You were literally posting in another thread AFTER you started THIS thread and calling him “Sir Spooks-a-Lot” in that thread. There was no dragging anything up. It was literally clicking on another thread and discovering that while you were on this thread blaming a young woman’s lack of qualification for why your horse accidentally touched a hot wire and spooked, you were also posting on another thread calling said horse “Sir Spooks-a-Lot.”
We can only go on what YOU TELL US. And what you tell us leaves a lot of room for interpretation because you aren’t clear and refuse to answer questions that would clarify.
For instance…did the girl get your horse blanketed?
What do you expect people to do when you refuse to even answer something as relevant and simple as that? Talk about omitting facts. That’s a pretty big fact to omit in this situation, isn’t it?
No, my horse didn’t require the hotwire although you think he did because you DIDN’T read the posts or ask for clarification in a normal way. ALL paddocks have hot wire and his food bucket was moved to the hotwire then they painted the run-in and hot-wired that side of the run-in off. You have no idea what you’re posting about and support my argument here. YOU have no idea about how to be objective and know relatively little about the actual situation. But that won’t stop you from posting.
I do know more than the posters here because I actually own and ride the horse and experience the barn conditions. None of you do. But you seem to think you do and are unwilling to be told what you’re saying isn’t applicable to the situation.
You respond by mentioning your mare. Your mare isn’t my horse and any trainer would agree that what you post doesn’t apply. So goes the armchair trainers on COTH.
I assume you support non-horsie youth blanketing horses. Good for you.
@J-Lu, this statement from your OP has caused a lot of confusion. I think maybe there are two ways to read it:
Your horse didn’t damage the run-in until they added the mare (i.e., it’s not true that he damaged the run-in, until the mare arrived) <— I think this is the more natural interpretation and how most people here have read it
The BOs didn’t add the hot wire until they added the mare (i.e., it’s not true that there was hot wire, until the mare arrived), and your horse hasn’t damaged the run-in at all
Then in your most recent post you wrote:
Was his food moved closer to the existing hot wire after the mare arrived?

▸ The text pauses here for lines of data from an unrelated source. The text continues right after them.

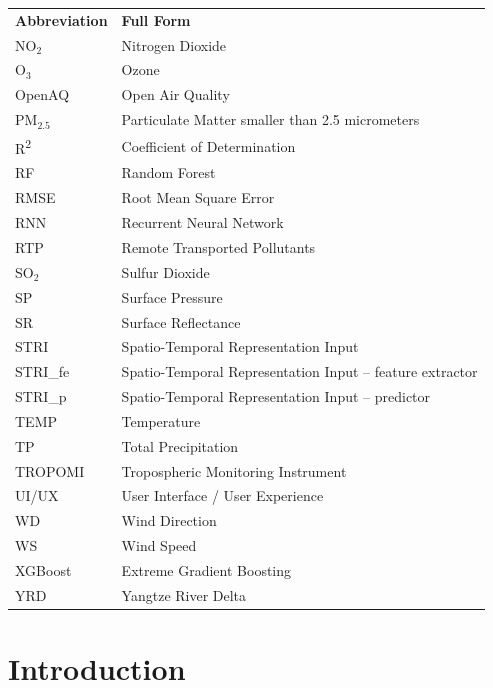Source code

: \documentclass[12pt]{report}
\begin{document}
\newpage
\begin{tabular}{l l}
\textbf{Abbreviation} & \textbf{Full Form} \\
NO$_2$ & Nitrogen Dioxide \\
O$_3$ & Ozone \\
OpenAQ & Open Air Quality \\
PM$_{2.5}$ & Particulate Matter smaller than 2.5 micrometers \\
R\textsuperscript{2} & Coefficient of Determination \\
RF & Random Forest \\
RMSE & Root Mean Square Error \\
RNN & Recurrent Neural Network \\
RTP & Remote Transported Pollutants \\
SO$_2$ & Sulfur Dioxide \\
SP & Surface Pressure \\
SR & Surface Reflectance \\
STRI & Spatio-Temporal Representation Input \\
STRI\_fe & Spatio-Temporal Representation Input – feature extractor \\
STRI\_p & Spatio-Temporal Representation Input – predictor \\
TEMP & Temperature \\
TP & Total Precipitation \\
TROPOMI & Tropospheric Monitoring Instrument \\
UI/UX & User Interface / User Experience \\
WD & Wind Direction \\
WS & Wind Speed \\
XGBoost & Extreme Gradient Boosting \\
YRD & Yangtze River Delta \\
\end{tabular}


\chapter{Introduction}

\end{document}
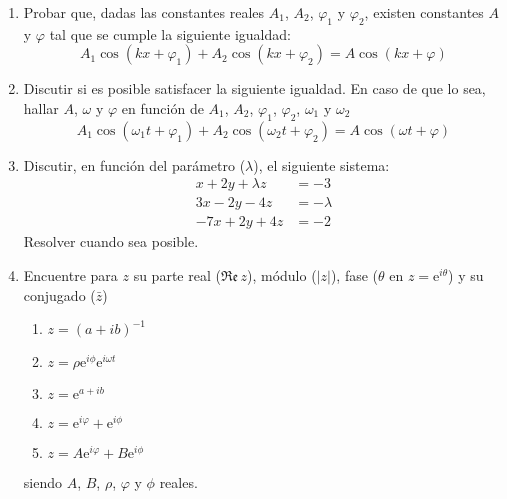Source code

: \documentclass[11pt,spanish,a4paper]{article}
\begin{document}
\begin{enumerate}
\item Probar que, dadas las constantes reales \(A_{1} \), \(A_{2} \), \(\varphi_{1} \) y \(\varphi_{2} \), existen constantes \(A \) y \( \varphi \) tal que se cumple la siguiente igualdad:
\[
A_{1}\cos\left(kx+\varphi_{1}\right)+A_{2}\cos\left(kx+\varphi_{2}\right)=A\cos\left(kx+\varphi\right)
\]

\item Discutir si es posible satisfacer la siguiente igualdad. En caso de que lo sea, hallar \(A \), \(\omega \) y \(\varphi \) en función de \(A_{1} \), \(A_{2} \), \(\varphi_{1} \),  \(\varphi_{2} \), \(\omega_1 \) y \(\omega_2 \)
\[
A_{1}\cos\left(\omega_1 t+\varphi_{1}\right)+A_{2}\cos\left(\omega_2 t+ \varphi_{2}\right)= A\cos\left(\omega t+ \varphi\right)
\]

\item Discutir, en función del parámetro (\(\lambda \)), el siguiente sistema:
\begin{align*}
x+ 2y+ \lambda z & =-3\\
3x- 2y- 4z & = -\lambda\\
-7x+ 2y+ 4z & = -2
\end{align*}
Resolver cuando sea posible.

\item Encuentre para \(z \) su parte real (\( \Re\mathfrak{e}\, z\)), módulo (\( \left| z \right| \)), fase (\( \theta\) en \(z=\mathrm{e}^{i \theta} \)) y su conjugado (\( \bar{z} \))
\begin{enumerate}
	\item \(z=(a+ i b)^{-1} \)
	\item \(z=\rho \mathrm{e}^{i \phi} \mathrm{e}^{i \omega t} \)
	\item \(z= \mathrm{e}^{a+ i b} \)
	\item \(z= \mathrm{e}^{i \varphi}+ \mathrm{e}^{i \phi} \)
	\item \(z= A \mathrm{e}^{i \varphi}+ B \mathrm{e}^{i \phi} \)
\end{enumerate}
siendo \(A \), \(B \), \(\rho \), \(\varphi \) y \(\phi \) reales.

\end{enumerate}
\end{document}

Is that how the quotes above fit together?
Blanketing aside, I would not be thrilled about my horse being fed in an enclosed space next to hot wire. Assuming the perimeter fence is also hot, what about a feed pan on the ground in the paddock rather than a feeder attached to the run-in wall or the fence?
Have we heard anything about the shed painting and the hot wire that was run to block the painted side of the run-in off? I don’t remember reading that anywhere, but maybe I missed it? It sure seems like another important detail that may have been conveniently omitted from the tale of the unqualified daughter and the perfect horse.
@J-Lu, which hot wire did your horse accidentally hit? The new one blocking off the painted part of the run-in shed or the one that was already there?